In Healing Font's online Compendium entry, [ts] was changed to be "x," with the following notation:
Revision (7/28/2008)
Replace "[ts]" with "x" in last sentence of Effect text.
So if [ts] stands for [times] that'd mean it's 1d6 x Wis on each successful hit. This makes some sense from a technical perspective; draft manuscripts often use bracketed phrases for symbols and variables, which would later be changed out with a search-and-replace function. I've seen bracketed phrases get missed in the search-and-replace before, this is what that looks like (source: I work with book layout in my day job and I've also seen a number of RPG beta manuscripts).

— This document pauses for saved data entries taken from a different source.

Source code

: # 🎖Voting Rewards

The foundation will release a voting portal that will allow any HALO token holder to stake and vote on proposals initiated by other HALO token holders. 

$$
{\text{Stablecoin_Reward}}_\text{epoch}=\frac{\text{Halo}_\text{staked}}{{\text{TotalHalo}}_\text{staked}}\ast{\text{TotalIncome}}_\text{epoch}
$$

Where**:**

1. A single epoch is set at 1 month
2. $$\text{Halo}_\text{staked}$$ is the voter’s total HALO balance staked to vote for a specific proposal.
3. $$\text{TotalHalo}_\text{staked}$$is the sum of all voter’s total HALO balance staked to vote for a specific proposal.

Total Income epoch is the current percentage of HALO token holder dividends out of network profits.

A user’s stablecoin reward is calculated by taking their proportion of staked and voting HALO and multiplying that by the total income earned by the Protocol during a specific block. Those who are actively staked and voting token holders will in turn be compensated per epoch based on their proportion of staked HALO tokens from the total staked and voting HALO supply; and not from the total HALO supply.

But from a mechanical perspective, I find this nonsensical. Multiplying a die by a modifier is almost completely unprecedented in the annals of 4e, because it's far too uncontrolled for 4e's philosophy: at level 12 when the power's picked up, we're talking about something like a range of (with common assumptions about stat choices and depending on whether it's a secondary or tertiary stat) 3 to 18 or 5 to 30 healing and very little in 4e swings so unreliably--especially not heals. The size of large-number heals is usually determined by healing surge value, even when healing surges aren't actually being spent, to make sure a large heal is tailored to the target: sufficient but not wasteful. And every healing feature I've ever seen makes it clear to the user whether the heal will be large or small so it can be used effectively. Maybe this "dice times mod heal" thing is a PHB1 fluke where they hadn't quite figured out how they wanted the system to feel yet?
I'd be inclined to talk with my players about houseruling it as "plus" in my games. 1d6 + Wis on every successful hit for the rest of combat is still worthy of a daily power, and in line with how I've come to expect the system to work. (Hospitaler is a sky-blue PP either way, a healing powerhouse by virtue of its non-power features alone.)